En tanto que formatos epistémicos, no pueden ser, por ejemplo, iguales, incluso ni siquiera capaces de jugar un papel análogo, cuando lo que someten a controversia son contenidos altamente formalizados, como pasa en algunas ciencias positivas cuando dependen de valores sometidos a una fuerte diversidad afectivo-emocional, como sucede en los contextos de convicciones éticas particularizadas con voluntad de objetivación social y política. En cualquier de los escenarios previsibles (incluido el de las ciencias presuntamente reguladas por un fantasmal y nunca definido “método científico”), hay que ser conscientes, por lo demás, de que ninguno de los “esquemas de debate” a que aquí nos referimos puede garantizar reposo alguno de la razón en la búsqueda de un diseño de universalidad tal como el que acabamos de proponer. Se defiende la universalidad precisamente como estrategia para la discusión y en ella alcanza sus fines mientras ningún contraejemplo torne imposible la argumentación de una de las partes.
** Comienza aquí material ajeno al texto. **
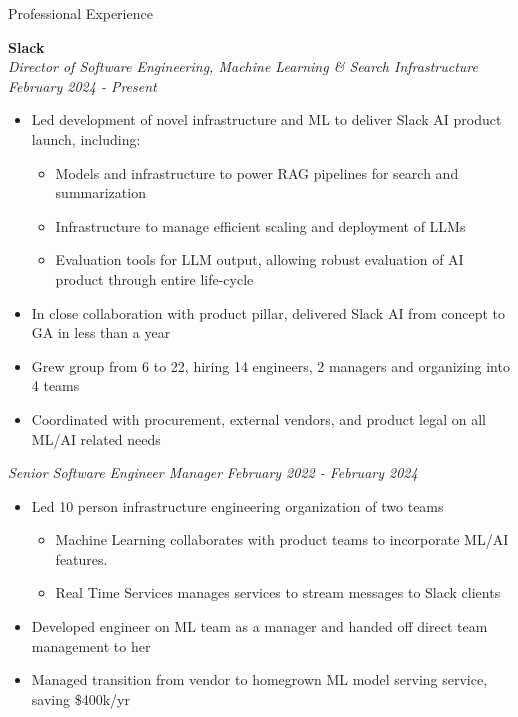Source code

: \documentclass{resume} %
\begin{document}
\begin{rSection}{Professional Experience}

\vspace{0.2em}

{\bf Slack} \\
{\em Director of Software Engineering, Machine Learning \& Search Infrastructure} \hfill {\em February 2024 - Present}  \vspace{0.1em} 
\begin{itemize} \itemsep -0.2em
	\item Led development of novel infrastructure and ML to deliver Slack AI product launch, including:
	\vspace{-0.2em}
        \begin{itemize} \itemsep -0.2em
            \item Models and infrastructure to power RAG pipelines for search and summarization
            \item Infrastructure to manage efficient scaling and deployment of LLMs
            \item Evaluation tools for LLM output, allowing robust evaluation of AI product through entire life-cycle
        \end{itemize}
    \item In close collaboration with product pillar, delivered Slack AI from concept to GA in less than a year
	\item Grew group from 6 to 22, hiring 14 engineers, 2 managers and organizing into 4 teams
    \item Coordinated with procurement, external vendors, and product legal on all ML/AI related needs
\end{itemize}

{\em Senior Software Engineer Manager} \hfill {\em February 2022 - February 2024}  \vspace{0.1em} 
\begin{itemize} \itemsep -0.2em
	\item Led 10 person infrastructure engineering organization of two teams
	\vspace{-0.2em}
        \begin{itemize} \itemsep -0.2em
            \item Machine Learning collaborates with product teams to incorporate ML/AI features.
            \item Real Time Services manages services to stream messages to Slack clients
        \end{itemize}
    \item Developed engineer on ML team as a manager and handed off direct team management to her
    \item Managed transition from vendor to homegrown ML model serving service, saving \$400k/yr
\end{itemize}


\end{rSection}
\end{document}
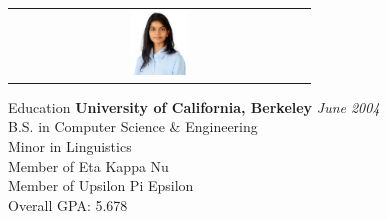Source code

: \documentclass{resume}
\begin{document}
\begin{flushleft}

\hspace*{\fill}%
\begin{tabular}{@{}c@{}}
  \includegraphics[width=0.20\textwidth]{pic1.jpeg}
\end{tabular}

\end{flushleft}

\pagecolor{white}

  \begin{rSection}{Education}
    {\bf University of California, Berkeley} \hfill {\em June 2004} \\ 
    { B.S. in Computer Science \& Engineering } \\
    { Minor in Linguistics } \smallskip \\
    { Member of Eta Kappa Nu } \\
    { Member of Upsilon Pi Epsilon } \\
    Overall GPA: 5.678
  \end{rSection}
  
\end{document}
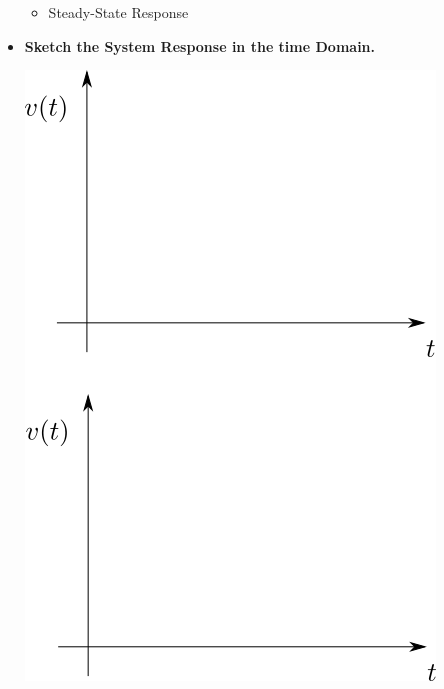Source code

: \documentclass[11pt]{article}
\begin{document}
\begin{itemize}
\begin{itemize}
\item Steady-State Response

\end{itemize}



	\newpage
\item \textbf{ \Large Sketch the System Response in the time Domain.}

\includegraphics[scale=1]{lecture1_fig1.png} \\
	\end{itemize}
\end{document}
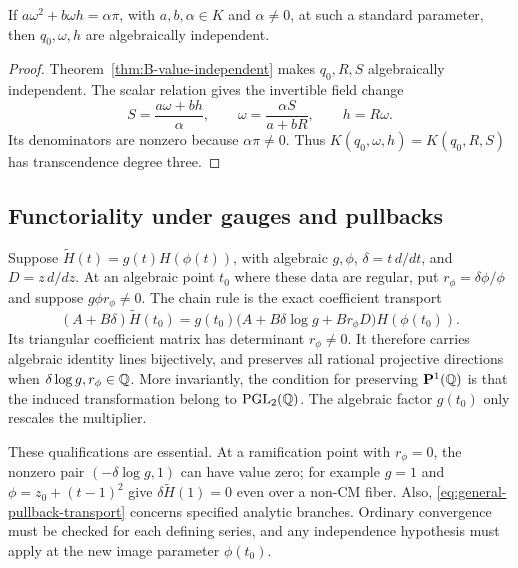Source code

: \begin{proposition}\label{prop:B-period-field}
If $a\omega^2+b\omega h=\alpha\pi$, with
$a,b,\alpha\in K$ and $\alpha\ne0$, at such a standard parameter,
then $q_0,\omega,h$ are algebraically independent.
\end{proposition}
\begin{proof}
Theorem~\ref{thm:B-value-independent} makes $q_0,R,S$
algebraically independent. The scalar relation gives the invertible
field change
\[
 S=\frac{a\omega+bh}{\alpha},\qquad
 \omega=\frac{\alpha S}{a+bR},\qquad h=R\omega.
\]
Its denominators are nonzero because $\alpha\pi\ne0$.
Thus $K(q_0,\omega,h)=K(q_0,R,S)$ has transcendence degree three.
\end{proof}

\subsection{Functoriality under gauges and pullbacks}
Suppose $\widetilde H(t)=g(t)H(\phi(t))$, with algebraic $g,\phi$,
$\delta=t\,d/dt$, and $D=z\,d/dz$. At an algebraic point $t_0$
where these data are regular, put
$r_\phi=\delta\phi/\phi$ and suppose $g\phi r_\phi\ne0$.
The chain rule is the exact coefficient transport
\begin{equation}\label{eq:general-pullback-transport}
 (A+B\delta)\widetilde H(t_0)
 =g(t_0)\bigl(A+B\delta\log g+B r_\phi D\bigr)H(\phi(t_0)).
\end{equation}
Its triangular coefficient matrix has determinant $r_\phi\ne0$.
It therefore carries algebraic identity lines bijectively, and
preserves all rational projective directions when
$\delta\log g,r_\phi\in\Q$. More invariantly, the condition for
preserving $\mathbf P^1(\Q)$ is that the induced transformation
belong to $\mathrm{PGL}_2(\Q)$. The algebraic factor $g(t_0)$ only
rescales the multiplier.

These qualifications are essential. At a ramification point with
$r_\phi=0$, the nonzero pair $(-\delta\log g,1)$ can have value
zero; for example $g=1$ and $\phi=z_0+(t-1)^2$ give
$\delta\widetilde H(1)=0$ even over a non-CM fiber. Also,
\eqref{eq:general-pullback-transport} concerns specified analytic
branches. Ordinary convergence must be checked for each defining
series, and any independence hypothesis must apply at the new
image parameter $\phi(t_0)$.

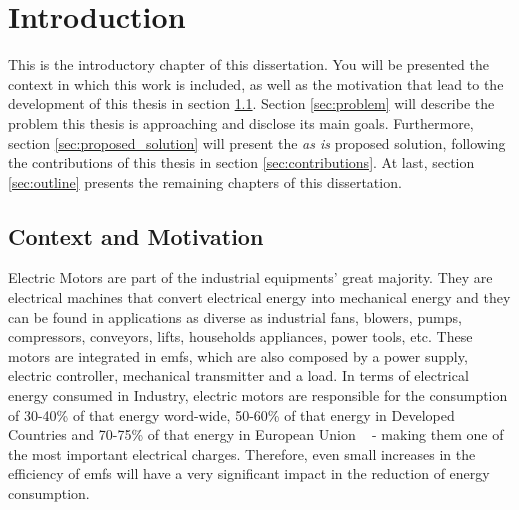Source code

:\newcommand{\unlthesis}{\emph{unlthesis}}
\newcommand{\unlthesisclass}{\texttt{unlthesis.cls}}

\chapter{Introduction}  
\label{cha:introduction} 

This is the introductory chapter of this dissertation. You will be presented the context in which this work is included, as well as the motivation that lead to the development of this thesis in section \ref{sec:motivation}. Section \ref{sec:problem} will describe the problem this thesis is approaching and disclose its main goals. Furthermore, section \ref{sec:proposed_solution} will present the \emph{as is} proposed solution, following the contributions of this thesis in section \ref{sec:contributions}. At last, section \ref{sec:outline} presents the remaining chapters of this dissertation.

\section{Context and Motivation} %
\label{sec:motivation}

Electric Motors are part of the industrial equipments' great majority. They are electrical machines that convert electrical energy into mechanical energy and they can be found in applications as diverse as industrial fans, blowers, pumps, compressors, conveyors, lifts, households appliances, power tools, etc. 
These motors are integrated in \acrfull{emfs}, which are also composed by a power supply, electric controller, mechanical transmitter and a load. 
In terms of electrical energy consumed in Industry, electric motors are responsible for the consumption of 30-40\% of that energy word-wide, 50-60\% of that energy in Developed Countries and 70-75\% of that energy in European Union ~\cite{Ferreira1} - making them one of the most important electrical charges. 
Therefore, even small increases in the efficiency of \acrshort{emfs} will have a very significant impact in the reduction of energy consumption.


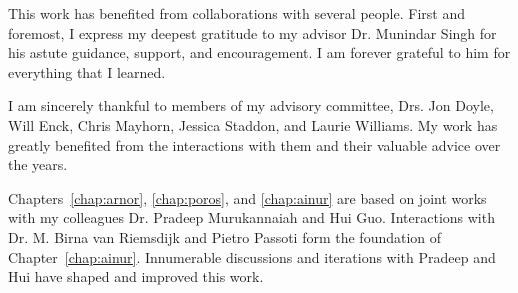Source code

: \begin{acknowledgements}

This work has benefited from collaborations with several people.
First and foremost, I express my deepest gratitude to my advisor Dr. Munindar Singh for his astute guidance, support, and encouragement. 
I am forever grateful to him for everything that I learned. 

I am sincerely thankful to members of my advisory committee, Drs. Jon Doyle, Will Enck, Chris Mayhorn, Jessica Staddon, and Laurie Williams. 
My work has greatly benefited from the interactions with them and their valuable advice over the years. 

Chapters~\ref{chap:arnor}, \ref{chap:poros}, and \ref{chap:ainur} are based on joint
works with my colleagues Dr. Pradeep Murukannaiah and Hui Guo. 
Interactions with Dr. M. Birna van Riemsdijk and Pietro Passoti form the foundation of Chapter~\ref{chap:ainur}.
Innumerable discussions and iterations with Pradeep and Hui have shaped and improved this work. 


\end{acknowledgements}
Con todo, y aun admitiendo estos límites, las opciones que abre el programa de una Ontopraxeología en el sentido en que acabamos de proponerla, son, creemos, las dos siguientes. Primero, y con carácter crítico-disolutorio, la de construir un marco de resistencia contra todo intento de apropiación de la racionalidad (y del lenguaje) por parte de un sujeto histórico particular dado. Y segundo, y con carácter ahora positivo-colaborativo, la de establecer las condiciones de índole racional en que, de hecho, puede ofrecerse la oportunidad de construir un programa común de instalación sobre el mundo, para el que las diferencias, no alzándose como un obstáculo, antes bien, funcionando como mecanismos de configuración de creencias y actitudes susceptibles de armonización teórica, se proyecten sobre un horizonte pacífico y razonable de conciliación y cooperación mutuas en orden a conseguir la mayor veracidad y autenticidad del trato humano con lo real en torno y con los demás hombres. Es hacia ese trato hacia el que, de una u otra forma, se orienta constitutivamente el universo de nuestras acciones. Y, por ello, seguramente no hay tarea más urgente para la racionalidad que, a través de nuevo de su propia crítica, hacer tal trato posible mediante la remoción de las dificultades que se le oponen.